Crystallizations as a form of scientific semantic change
the case of thermodynamics
pp. 209-230
in: Bernd-Olaf Küppers, Udo Hahn, Stefan Artmann (eds), Evolution of semantic systems, Berlin, Springer, 2013Abstract
When considering the diachronic structure of scientific disciplines, four ideal types of change in the semantic systems constituting them may be distinguished: (1) (normal) evolution; (2) (revolutionary) replacement; (3) embedding (of one conceptual system into another); and (4) (gradual) crystallization of a conceptual framework. In the literature on diachronic philosophy of science, the last type has been unduly neglected in spite of its great significance for understanding the history of science. It consists in a piecemeal but nevertheless fundamental change of the conceptual framework of a discipline during a relatively long period of time.
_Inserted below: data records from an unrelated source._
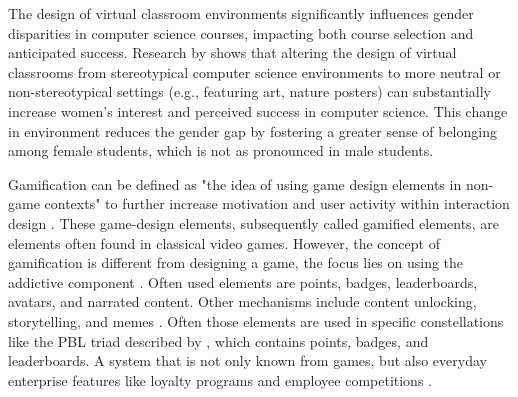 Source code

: The design of virtual classroom environments significantly influences gender disparities in computer science courses, impacting both course selection and anticipated success.
Research by \textcite{cheryanClassroomsMatterDesign2011} shows that altering the design of virtual classrooms from stereotypical computer science environments  to more neutral or non-stereotypical settings (e.g., featuring art, nature posters) can substantially increase women's interest and perceived success in computer science.
This change in environment reduces the gender gap by fostering a greater sense of belonging among female students, which is not as pronounced in male students.

Gamification can be defined as "the idea of using game design elements in non-game contexts" \parencite{deterdingGameDesignElements2011} to further increase motivation and user activity within interaction design \parencite{deterdingGameDesignElements2011}.
These game-design elements, subsequently called gamified elements, are elements often found in classical video games. However, the concept of gamification is different from designing a game, the focus lies on using the addictive component \parencite{gonzalezGamificationIntelligentTutoring2014}. Often used elements are points, badges, leaderboards, avatars, and narrated content. Other mechanisms include content unlocking, storytelling, and memes \parencite{zainuddinImpactGamificationLearning2020}.
Often those elements are used in specific constellations like the PBL triad described by \textcite{werbachWinHowGame2012}, which contains points, badges, and leaderboards.
A system that is not only known from games, but also everyday enterprise features like loyalty programs and employee competitions \parencite{werbachWinHowGame2012}.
In this paper, an attempt is made to characterize as precisely as possible what the general semantic features of crystallization are and to illustrate them by analysing the gradual emergence of phenomenological thermodynamics in the middle of the nineteenth century, in particular as due to the work of Rudolf J. Clausius between 1850 and 1854. The (formal-semantic) notion of classes of models as understood in the structuralist metatheory of science will be used for that purpose. Three different conceptual nets will formally be distinguished in Clausius's papers corresponding to as many steps in the crystallization of what is now known as (phenomenological) thermodynamics. The reconstruction makes explicit the way Clausius's concepts evolved during the historical period under consideration.